WHAT YOU WILL DO:
Using the data below, copy every line that contains the word "Enter".

------------------------

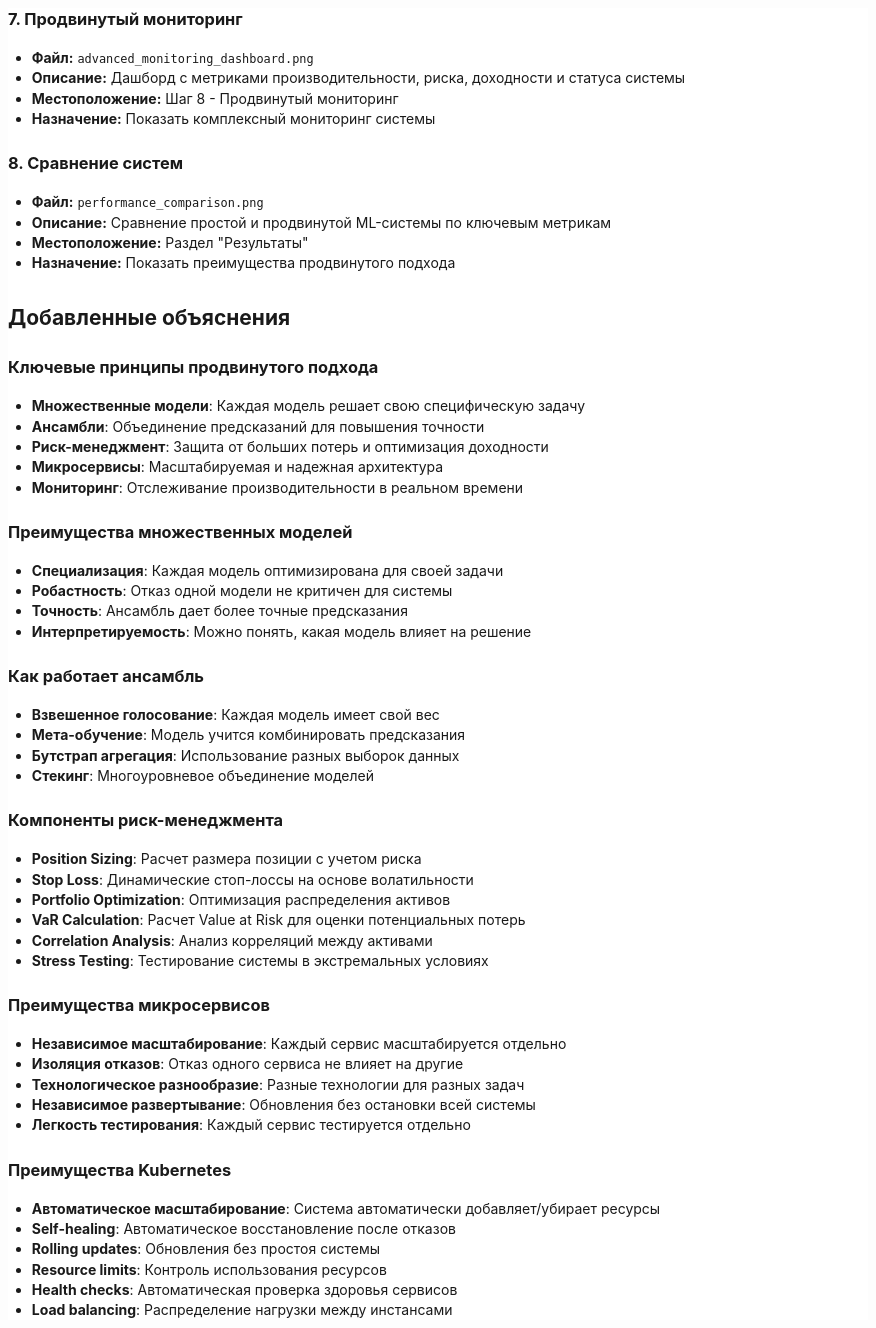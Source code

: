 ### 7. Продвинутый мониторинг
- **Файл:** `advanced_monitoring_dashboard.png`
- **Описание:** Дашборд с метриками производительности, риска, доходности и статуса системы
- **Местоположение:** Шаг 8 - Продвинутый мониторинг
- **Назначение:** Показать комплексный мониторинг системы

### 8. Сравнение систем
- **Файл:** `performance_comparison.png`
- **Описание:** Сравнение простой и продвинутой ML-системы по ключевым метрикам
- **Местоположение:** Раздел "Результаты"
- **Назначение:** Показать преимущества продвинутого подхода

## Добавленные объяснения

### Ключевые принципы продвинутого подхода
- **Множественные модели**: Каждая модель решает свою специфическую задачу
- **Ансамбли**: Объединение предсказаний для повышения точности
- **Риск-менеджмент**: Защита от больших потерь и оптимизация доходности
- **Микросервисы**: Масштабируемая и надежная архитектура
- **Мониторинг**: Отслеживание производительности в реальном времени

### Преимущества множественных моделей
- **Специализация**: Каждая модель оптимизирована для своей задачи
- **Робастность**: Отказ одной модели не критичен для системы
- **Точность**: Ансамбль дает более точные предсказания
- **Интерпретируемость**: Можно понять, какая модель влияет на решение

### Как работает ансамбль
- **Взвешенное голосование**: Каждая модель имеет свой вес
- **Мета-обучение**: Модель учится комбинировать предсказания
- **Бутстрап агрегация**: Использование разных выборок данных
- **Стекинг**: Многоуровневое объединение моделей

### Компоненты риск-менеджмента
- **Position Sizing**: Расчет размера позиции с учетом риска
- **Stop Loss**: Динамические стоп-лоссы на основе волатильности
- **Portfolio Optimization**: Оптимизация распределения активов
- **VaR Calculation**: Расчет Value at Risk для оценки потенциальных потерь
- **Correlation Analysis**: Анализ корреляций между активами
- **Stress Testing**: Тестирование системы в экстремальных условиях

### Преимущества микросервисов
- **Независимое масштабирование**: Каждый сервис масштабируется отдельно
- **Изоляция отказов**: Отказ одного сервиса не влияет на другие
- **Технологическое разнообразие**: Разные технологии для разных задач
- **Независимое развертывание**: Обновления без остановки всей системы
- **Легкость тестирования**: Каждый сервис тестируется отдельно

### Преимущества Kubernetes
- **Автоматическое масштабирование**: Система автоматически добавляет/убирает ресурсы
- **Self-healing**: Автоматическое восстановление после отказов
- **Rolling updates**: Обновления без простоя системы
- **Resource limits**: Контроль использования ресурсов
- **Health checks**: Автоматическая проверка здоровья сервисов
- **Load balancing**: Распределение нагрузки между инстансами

------------------------

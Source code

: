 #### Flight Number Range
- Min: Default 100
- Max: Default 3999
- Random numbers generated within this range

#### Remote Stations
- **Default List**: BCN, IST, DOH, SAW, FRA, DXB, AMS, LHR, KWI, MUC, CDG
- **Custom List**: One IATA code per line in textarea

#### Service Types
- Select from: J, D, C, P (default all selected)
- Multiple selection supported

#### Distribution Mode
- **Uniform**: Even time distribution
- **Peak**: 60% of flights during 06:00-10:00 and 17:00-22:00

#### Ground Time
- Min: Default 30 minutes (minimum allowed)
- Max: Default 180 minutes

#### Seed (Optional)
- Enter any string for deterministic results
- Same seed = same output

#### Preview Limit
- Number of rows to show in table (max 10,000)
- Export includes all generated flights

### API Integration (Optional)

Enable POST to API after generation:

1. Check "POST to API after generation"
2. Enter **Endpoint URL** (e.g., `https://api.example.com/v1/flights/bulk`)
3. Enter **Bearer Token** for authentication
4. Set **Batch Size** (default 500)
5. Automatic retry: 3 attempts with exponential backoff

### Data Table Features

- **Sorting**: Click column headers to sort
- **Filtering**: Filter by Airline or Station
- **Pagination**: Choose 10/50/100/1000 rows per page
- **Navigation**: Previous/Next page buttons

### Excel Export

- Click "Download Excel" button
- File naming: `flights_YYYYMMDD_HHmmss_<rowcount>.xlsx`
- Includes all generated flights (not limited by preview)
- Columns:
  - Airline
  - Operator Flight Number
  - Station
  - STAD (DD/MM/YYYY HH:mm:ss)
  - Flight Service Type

------------------------

RESULT OF THE EXERCISE:
- Enter any string for deterministic results
2. Enter **Endpoint URL** (e.g., `https://api.example.com/v1/flights/bulk`)
3. Enter **Bearer Token** for authentication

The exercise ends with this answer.